(Collected data)
┄┄┄┄┄┄┄┄┄┄
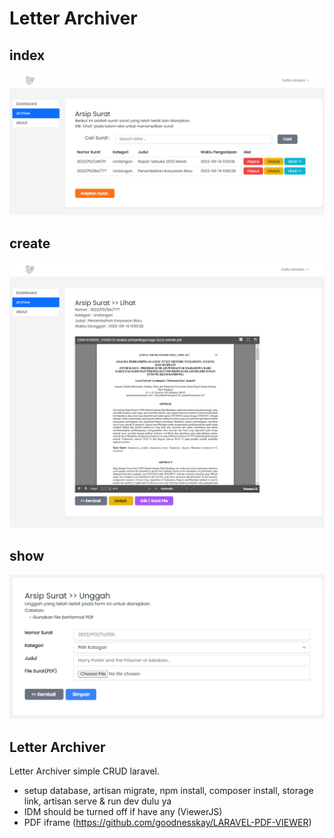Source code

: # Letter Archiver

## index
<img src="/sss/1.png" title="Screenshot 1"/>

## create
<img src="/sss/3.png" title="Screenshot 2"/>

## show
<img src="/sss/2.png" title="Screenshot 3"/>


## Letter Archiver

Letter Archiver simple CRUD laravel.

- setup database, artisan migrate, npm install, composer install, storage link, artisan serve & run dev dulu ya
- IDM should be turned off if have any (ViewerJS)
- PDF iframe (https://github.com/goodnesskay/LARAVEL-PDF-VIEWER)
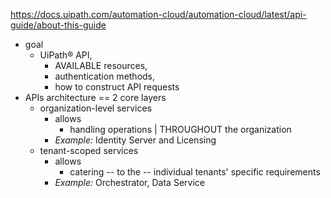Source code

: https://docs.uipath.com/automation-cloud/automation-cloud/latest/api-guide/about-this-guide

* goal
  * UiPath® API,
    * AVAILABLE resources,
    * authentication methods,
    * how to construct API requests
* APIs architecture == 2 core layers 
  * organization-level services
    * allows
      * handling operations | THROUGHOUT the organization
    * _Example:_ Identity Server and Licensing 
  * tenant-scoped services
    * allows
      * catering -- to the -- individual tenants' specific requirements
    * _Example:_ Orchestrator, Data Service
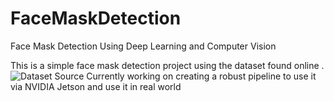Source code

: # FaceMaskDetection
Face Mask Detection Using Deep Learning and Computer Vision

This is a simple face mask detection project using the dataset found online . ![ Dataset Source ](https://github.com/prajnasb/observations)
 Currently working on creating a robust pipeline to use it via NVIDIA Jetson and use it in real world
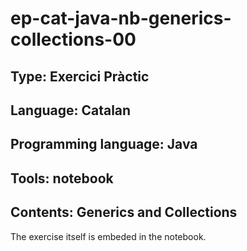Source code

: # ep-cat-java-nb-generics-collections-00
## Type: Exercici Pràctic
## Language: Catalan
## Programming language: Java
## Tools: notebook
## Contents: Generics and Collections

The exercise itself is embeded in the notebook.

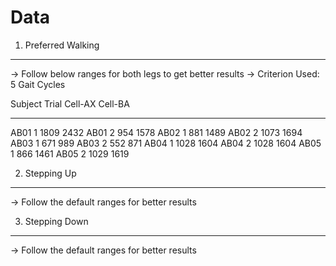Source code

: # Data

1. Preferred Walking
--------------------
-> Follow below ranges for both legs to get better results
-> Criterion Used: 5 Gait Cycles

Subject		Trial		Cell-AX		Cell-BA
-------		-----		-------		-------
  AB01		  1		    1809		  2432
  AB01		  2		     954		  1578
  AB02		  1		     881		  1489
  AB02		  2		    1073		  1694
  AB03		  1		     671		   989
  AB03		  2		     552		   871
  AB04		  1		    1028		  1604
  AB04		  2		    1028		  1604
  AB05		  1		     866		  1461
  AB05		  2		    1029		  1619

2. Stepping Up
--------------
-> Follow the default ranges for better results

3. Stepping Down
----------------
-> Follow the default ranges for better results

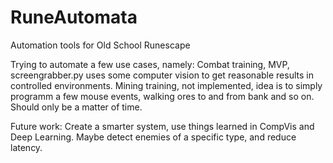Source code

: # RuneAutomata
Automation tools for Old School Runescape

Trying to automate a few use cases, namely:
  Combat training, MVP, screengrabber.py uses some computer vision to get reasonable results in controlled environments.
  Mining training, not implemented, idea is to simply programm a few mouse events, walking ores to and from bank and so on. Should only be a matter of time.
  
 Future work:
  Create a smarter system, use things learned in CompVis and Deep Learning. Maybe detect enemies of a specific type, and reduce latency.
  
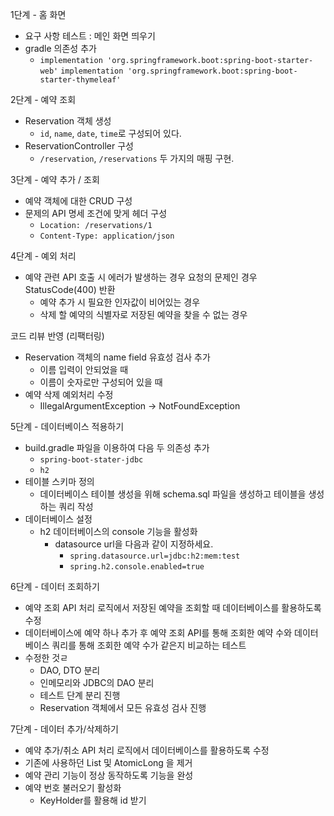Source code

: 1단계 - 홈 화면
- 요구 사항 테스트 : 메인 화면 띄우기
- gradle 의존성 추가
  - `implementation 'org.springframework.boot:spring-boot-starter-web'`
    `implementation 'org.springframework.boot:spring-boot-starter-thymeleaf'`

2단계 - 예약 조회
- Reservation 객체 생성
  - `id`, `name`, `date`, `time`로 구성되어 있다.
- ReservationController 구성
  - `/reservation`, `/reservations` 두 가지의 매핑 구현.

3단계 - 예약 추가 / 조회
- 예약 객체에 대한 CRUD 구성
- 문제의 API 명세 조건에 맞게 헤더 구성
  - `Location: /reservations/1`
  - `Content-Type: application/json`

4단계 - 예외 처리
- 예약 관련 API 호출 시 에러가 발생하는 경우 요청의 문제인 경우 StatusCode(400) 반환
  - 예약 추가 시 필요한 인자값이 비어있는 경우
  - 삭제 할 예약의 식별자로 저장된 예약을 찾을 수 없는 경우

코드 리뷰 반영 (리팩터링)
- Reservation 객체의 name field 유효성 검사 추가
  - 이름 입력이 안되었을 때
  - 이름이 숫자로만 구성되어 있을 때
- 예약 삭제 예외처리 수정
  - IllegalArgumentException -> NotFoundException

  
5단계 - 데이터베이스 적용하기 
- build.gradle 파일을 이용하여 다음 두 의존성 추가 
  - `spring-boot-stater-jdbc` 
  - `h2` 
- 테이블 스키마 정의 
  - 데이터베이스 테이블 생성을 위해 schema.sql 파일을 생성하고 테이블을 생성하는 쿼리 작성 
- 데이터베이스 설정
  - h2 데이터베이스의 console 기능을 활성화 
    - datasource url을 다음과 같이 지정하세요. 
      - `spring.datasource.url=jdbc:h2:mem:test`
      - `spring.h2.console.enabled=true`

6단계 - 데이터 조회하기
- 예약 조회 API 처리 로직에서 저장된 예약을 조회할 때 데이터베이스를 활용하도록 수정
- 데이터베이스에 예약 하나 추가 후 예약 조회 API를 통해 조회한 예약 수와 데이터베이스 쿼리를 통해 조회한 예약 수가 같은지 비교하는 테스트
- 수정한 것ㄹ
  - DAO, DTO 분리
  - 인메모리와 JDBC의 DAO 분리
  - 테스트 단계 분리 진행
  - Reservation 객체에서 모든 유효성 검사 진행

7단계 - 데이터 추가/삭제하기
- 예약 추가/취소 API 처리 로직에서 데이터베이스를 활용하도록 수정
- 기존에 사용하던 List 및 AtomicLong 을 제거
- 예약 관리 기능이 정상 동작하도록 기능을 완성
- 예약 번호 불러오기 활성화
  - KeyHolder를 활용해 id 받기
┄┄┄┄┄┄┄┄┄┄
-- Work item --
Would you transcribe all of the entries above exactly, minus the images?

-- Your response --
Source code

: # Letter Archiver

## index
<img src="/sss/1.png" title="Screenshot 1"/>

## create
<img src="/sss/3.png" title="Screenshot 2"/>

## show
<img src="/sss/2.png" title="Screenshot 3"/>


## Letter Archiver

Letter Archiver simple CRUD laravel.

- setup database, artisan migrate, npm install, composer install, storage link, artisan serve & run dev dulu ya
- IDM should be turned off if have any (ViewerJS)
- PDF iframe (https://github.com/goodnesskay/LARAVEL-PDF-VIEWER)
Source code

: https://docs.uipath.com/automation-cloud/automation-cloud/latest/api-guide/about-this-guide

* goal
  * UiPath® API,
    * AVAILABLE resources,
    * authentication methods,
    * how to construct API requests
* APIs architecture == 2 core layers 
  * organization-level services
    * allows
      * handling operations | THROUGHOUT the organization
    * _Example:_ Identity Server and Licensing 
  * tenant-scoped services
    * allows
      * catering -- to the -- individual tenants' specific requirements
    * _Example:_ Orchestrator, Data Service
Source code

: # FaceMaskDetection
Face Mask Detection Using Deep Learning and Computer Vision

This is a simple face mask detection project using the dataset found online . ![ Dataset Source ](https://github.com/prajnasb/observations)
 Currently working on creating a robust pipeline to use it via NVIDIA Jetson and use it in real world
Source code

: # ep-cat-java-nb-generics-collections-00
## Type: Exercici Pràctic
## Language: Catalan
## Programming language: Java
## Tools: notebook
## Contents: Generics and Collections

The exercise itself is embeded in the notebook.

Source code

: # Data

1. Preferred Walking
--------------------
-> Follow below ranges for both legs to get better results
-> Criterion Used: 5 Gait Cycles

Subject		Trial		Cell-AX		Cell-BA
-------		-----		-------		-------
  AB01		  1		    1809		  2432
  AB01		  2		     954		  1578
  AB02		  1		     881		  1489
  AB02		  2		    1073		  1694
  AB03		  1		     671		   989
  AB03		  2		     552		   871
  AB04		  1		    1028		  1604
  AB04		  2		    1028		  1604
  AB05		  1		     866		  1461
  AB05		  2		    1029		  1619

2. Stepping Up
--------------
-> Follow the default ranges for better results

3. Stepping Down
----------------
-> Follow the default ranges for better results

Source code

: # RuneAutomata
Automation tools for Old School Runescape

Trying to automate a few use cases, namely:
  Combat training, MVP, screengrabber.py uses some computer vision to get reasonable results in controlled environments.
  Mining training, not implemented, idea is to simply programm a few mouse events, walking ores to and from bank and so on. Should only be a matter of time.
  
 Future work:
  Create a smarter system, use things learned in CompVis and Deep Learning. Maybe detect enemies of a specific type, and reduce latency.
  
Source code

: 1단계 - 홈 화면
- 요구 사항 테스트 : 메인 화면 띄우기
- gradle 의존성 추가
  - `implementation 'org.springframework.boot:spring-boot-starter-web'`
    `implementation 'org.springframework.boot:spring-boot-starter-thymeleaf'`

2단계 - 예약 조회
- Reservation 객체 생성
  - `id`, `name`, `date`, `time`로 구성되어 있다.
- ReservationController 구성
  - `/reservation`, `/reservations` 두 가지의 매핑 구현.

3단계 - 예약 추가 / 조회
- 예약 객체에 대한 CRUD 구성
- 문제의 API 명세 조건에 맞게 헤더 구성
  - `Location: /reservations/1`
  - `Content-Type: application/json`

4단계 - 예외 처리
- 예약 관련 API 호출 시 에러가 발생하는 경우 요청의 문제인 경우 StatusCode(400) 반환
  - 예약 추가 시 필요한 인자값이 비어있는 경우
  - 삭제 할 예약의 식별자로 저장된 예약을 찾을 수 없는 경우

코드 리뷰 반영 (리팩터링)
- Reservation 객체의 name field 유효성 검사 추가
  - 이름 입력이 안되었을 때
  - 이름이 숫자로만 구성되어 있을 때
- 예약 삭제 예외처리 수정
  - IllegalArgumentException -> NotFoundException

  
5단계 - 데이터베이스 적용하기 
- build.gradle 파일을 이용하여 다음 두 의존성 추가 
  - `spring-boot-stater-jdbc` 
  - `h2` 
- 테이블 스키마 정의 
  - 데이터베이스 테이블 생성을 위해 schema.sql 파일을 생성하고 테이블을 생성하는 쿼리 작성 
- 데이터베이스 설정
  - h2 데이터베이스의 console 기능을 활성화 
    - datasource url을 다음과 같이 지정하세요. 
      - `spring.datasource.url=jdbc:h2:mem:test`
      - `spring.h2.console.enabled=true`

6단계 - 데이터 조회하기
- 예약 조회 API 처리 로직에서 저장된 예약을 조회할 때 데이터베이스를 활용하도록 수정
- 데이터베이스에 예약 하나 추가 후 예약 조회 API를 통해 조회한 예약 수와 데이터베이스 쿼리를 통해 조회한 예약 수가 같은지 비교하는 테스트
- 수정한 것ㄹ
  - DAO, DTO 분리
  - 인메모리와 JDBC의 DAO 분리
  - 테스트 단계 분리 진행
  - Reservation 객체에서 모든 유효성 검사 진행

7단계 - 데이터 추가/삭제하기
- 예약 추가/취소 API 처리 로직에서 데이터베이스를 활용하도록 수정
- 기존에 사용하던 List 및 AtomicLong 을 제거
- 예약 관리 기능이 정상 동작하도록 기능을 완성
- 예약 번호 불러오기 활성화
  - KeyHolder를 활용해 id 받기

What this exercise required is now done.